Direktur Pemasaran BRI Life Tina Meilina menyampaikan bahwa kegiatan ini merupakan bagian dari komitmen perusahaan dalam mendukung pelestarian lingkungan sekaligus implementasi prinsip Environmental, Social, and Governance (ESG), khususnya tujuan pelestarian ekosistem laut dan aksi terhadap perubahan iklim.
“Penyu adalah salah satu indikator kesehatan laut.
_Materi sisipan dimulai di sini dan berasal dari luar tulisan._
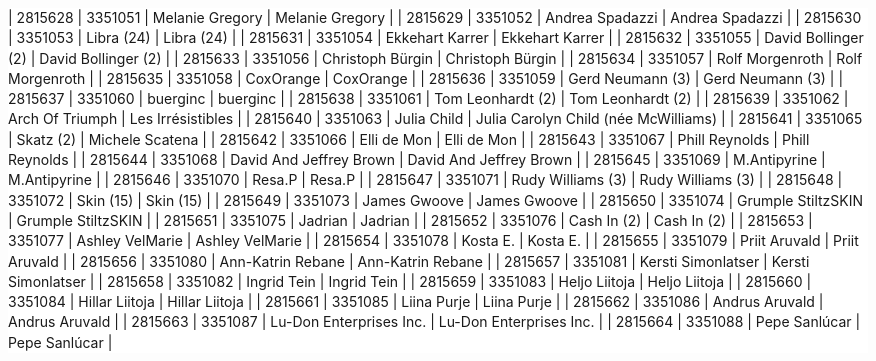 | 2815628 | 3351051 | Melanie Gregory | Melanie Gregory |
| 2815629 | 3351052 | Andrea Spadazzi | Andrea Spadazzi |
| 2815630 | 3351053 | Libra (24) | Libra (24) |
| 2815631 | 3351054 | Ekkehart Karrer | Ekkehart Karrer |
| 2815632 | 3351055 | David Bollinger (2) | David Bollinger (2) |
| 2815633 | 3351056 | Christoph Bürgin | Christoph Bürgin |
| 2815634 | 3351057 | Rolf Morgenroth | Rolf Morgenroth |
| 2815635 | 3351058 | CoxOrange | CoxOrange |
| 2815636 | 3351059 | Gerd Neumann (3) | Gerd Neumann (3) |
| 2815637 | 3351060 | buerginc | buerginc |
| 2815638 | 3351061 | Tom Leonhardt (2) | Tom Leonhardt (2) |
| 2815639 | 3351062 | Arch Of Triumph | Les Irrésistibles |
| 2815640 | 3351063 | Julia Child | Julia Carolyn Child (née McWilliams) |
| 2815641 | 3351065 | Skatz (2) | Michele Scatena |
| 2815642 | 3351066 | Elli de Mon | Elli de Mon |
| 2815643 | 3351067 | Phill Reynolds | Phill Reynolds |
| 2815644 | 3351068 | David And Jeffrey Brown | David And Jeffrey Brown |
| 2815645 | 3351069 | M.Antipyrine | M.Antipyrine |
| 2815646 | 3351070 | Resa.P | Resa.P |
| 2815647 | 3351071 | Rudy Williams (3) | Rudy Williams (3) |
| 2815648 | 3351072 | Skin (15) | Skin (15) |
| 2815649 | 3351073 | James Gwoove | James Gwoove |
| 2815650 | 3351074 | Grumple StiltzSKIN | Grumple StiltzSKIN |
| 2815651 | 3351075 | Jadrian | Jadrian |
| 2815652 | 3351076 | Cash In (2) | Cash In (2) |
| 2815653 | 3351077 | Ashley VelMarie | Ashley VelMarie |
| 2815654 | 3351078 | Kosta E. | Kosta E. |
| 2815655 | 3351079 | Priit Aruvald | Priit Aruvald |
| 2815656 | 3351080 | Ann-Katrin Rebane | Ann-Katrin Rebane |
| 2815657 | 3351081 | Kersti Simonlatser | Kersti Simonlatser |
| 2815658 | 3351082 | Ingrid Tein | Ingrid Tein |
| 2815659 | 3351083 | Heljo Liitoja | Heljo Liitoja |
| 2815660 | 3351084 | Hillar Liitoja | Hillar Liitoja |
| 2815661 | 3351085 | Liina Purje | Liina Purje |
| 2815662 | 3351086 | Andrus Aruvald | Andrus Aruvald |
| 2815663 | 3351087 | Lu-Don Enterprises Inc. | Lu-Don Enterprises Inc. |
| 2815664 | 3351088 | Pepe Sanlúcar | Pepe Sanlúcar |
Melalui kegiatan ini, kami ingin berkontribusi nyata menjaga keseimbangan ekosistem sekaligus mendukung masyarakat lokal yang telah konsisten menjaga habitat penyu,” ujar Tina dalam sambutannya.
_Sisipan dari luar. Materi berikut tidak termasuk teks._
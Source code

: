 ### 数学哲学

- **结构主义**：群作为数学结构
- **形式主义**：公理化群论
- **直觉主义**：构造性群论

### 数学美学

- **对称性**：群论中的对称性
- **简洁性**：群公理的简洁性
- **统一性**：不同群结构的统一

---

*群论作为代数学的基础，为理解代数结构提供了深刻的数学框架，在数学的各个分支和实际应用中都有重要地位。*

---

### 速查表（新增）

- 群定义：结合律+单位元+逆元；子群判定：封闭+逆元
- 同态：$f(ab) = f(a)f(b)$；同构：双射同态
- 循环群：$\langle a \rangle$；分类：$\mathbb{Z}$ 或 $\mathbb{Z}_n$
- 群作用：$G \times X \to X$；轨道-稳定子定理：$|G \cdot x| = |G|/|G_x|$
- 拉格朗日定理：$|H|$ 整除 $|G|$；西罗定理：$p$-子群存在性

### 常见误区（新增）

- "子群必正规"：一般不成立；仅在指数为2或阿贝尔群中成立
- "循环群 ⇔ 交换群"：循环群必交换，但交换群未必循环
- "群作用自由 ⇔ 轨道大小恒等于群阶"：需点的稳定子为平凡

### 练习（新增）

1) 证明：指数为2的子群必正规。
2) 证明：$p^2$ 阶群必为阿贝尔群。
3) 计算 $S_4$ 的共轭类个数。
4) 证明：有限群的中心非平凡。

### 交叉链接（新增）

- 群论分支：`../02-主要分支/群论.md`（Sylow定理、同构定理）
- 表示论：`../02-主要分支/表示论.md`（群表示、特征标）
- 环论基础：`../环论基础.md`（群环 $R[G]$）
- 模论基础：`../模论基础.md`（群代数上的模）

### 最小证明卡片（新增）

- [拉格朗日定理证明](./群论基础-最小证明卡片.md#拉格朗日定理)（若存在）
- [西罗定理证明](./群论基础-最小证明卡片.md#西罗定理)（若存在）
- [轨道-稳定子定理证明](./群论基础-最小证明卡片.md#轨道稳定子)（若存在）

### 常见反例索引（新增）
Berdasarkan data konservasi di berbagai wilayah Indonesia, populasi penyu saat ini menghadapi ancaman serius akibat pencemaran laut, kerusakan habitat pesisir, perubahan iklim, hingga aktivitas manusia di wilayah pantai. Di Bali sendiri, kawasan Pantai Kuta secara rutin menjadi lokasi penyelamatan telur penyu dan pelepasan tukik, terutama pada musim peneluran antara Mei hingga Oktober.
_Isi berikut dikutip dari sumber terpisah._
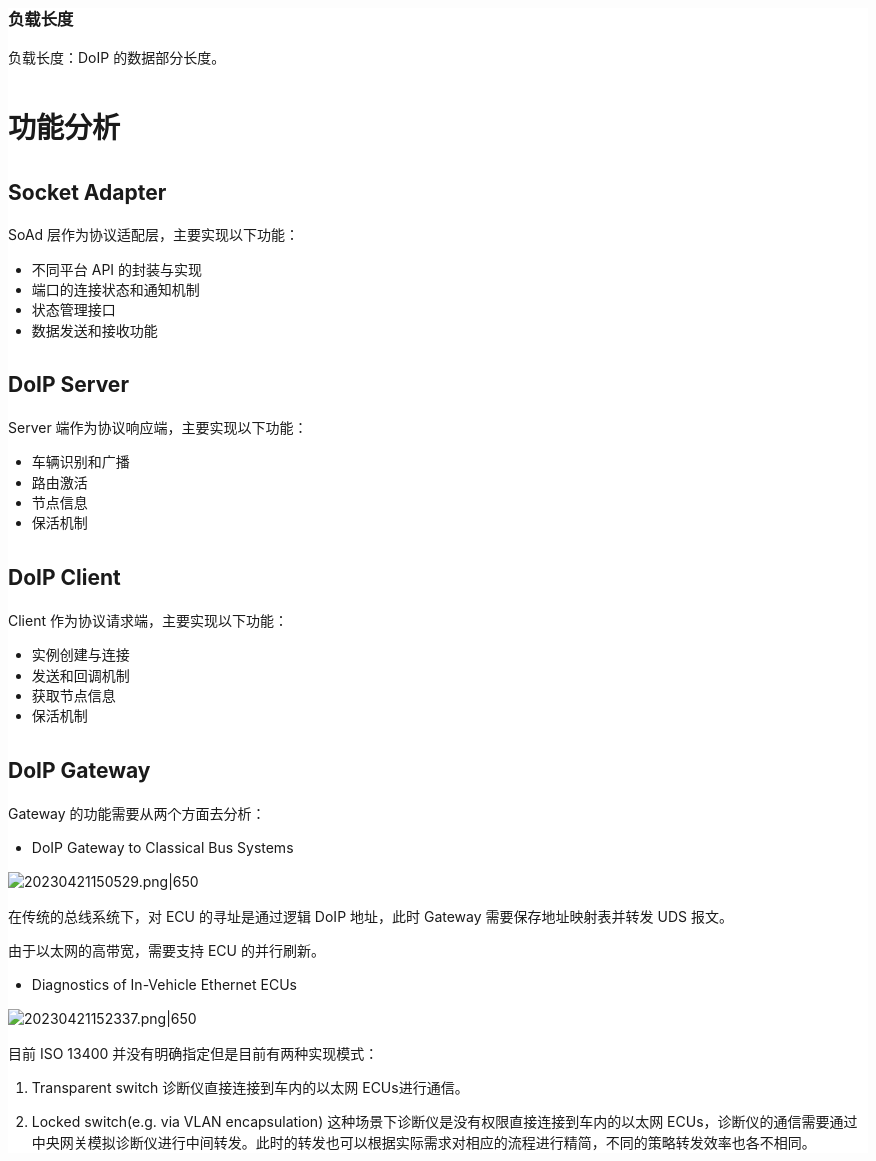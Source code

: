 ### 负载长度
负载长度：DoIP 的数据部分长度。

# 功能分析

## Socket Adapter
SoAd 层作为协议适配层，主要实现以下功能：
* 不同平台 API 的封装与实现
* 端口的连接状态和通知机制
* 状态管理接口
* 数据发送和接收功能

## DoIP Server
Server 端作为协议响应端，主要实现以下功能：
* 车辆识别和广播
* 路由激活
* 节点信息
* 保活机制

## DoIP Client
Client 作为协议请求端，主要实现以下功能：
* 实例创建与连接
* 发送和回调机制
* 获取节点信息
* 保活机制

## DoIP Gateway
Gateway 的功能需要从两个方面去分析：
* DoIP Gateway to Classical Bus Systems

![20230421150529.png|650](/img/user/0.Asset/resource/20230421150529.png)

在传统的总线系统下，对 ECU 的寻址是通过逻辑 DoIP 地址，此时 Gateway 需要保存地址映射表并转发 UDS 报文。

由于以太网的高带宽，需要支持 ECU 的并行刷新。

* Diagnostics of In-Vehicle Ethernet ECUs

![20230421152337.png|650](/img/user/0.Asset/resource/20230421152337.png)

目前 ISO 13400 并没有明确指定但是目前有两种实现模式：
1. Transparent switch
诊断仪直接连接到车内的以太网 ECUs进行通信。

2. Locked switch(e.g. via VLAN encapsulation)
这种场景下诊断仪是没有权限直接连接到车内的以太网 ECUs，诊断仪的通信需要通过中央网关模拟诊断仪进行中间转发。此时的转发也可以根据实际需求对相应的流程进行精简，不同的策略转发效率也各不相同。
Sebagai bentuk dukungan nyata terhadap kegiatan konservasi, BRI Life juga memberikan bantuan yang diharapkan dapat mendukung berbagai kebutuhan operasional pengelola konservasi penyu, mulai dari patroli malam pencarian telur penyu, pemeliharaan lokasi konservasi, dukungan tenaga operasional, hingga peremajaan fasilitas penampungan penyu.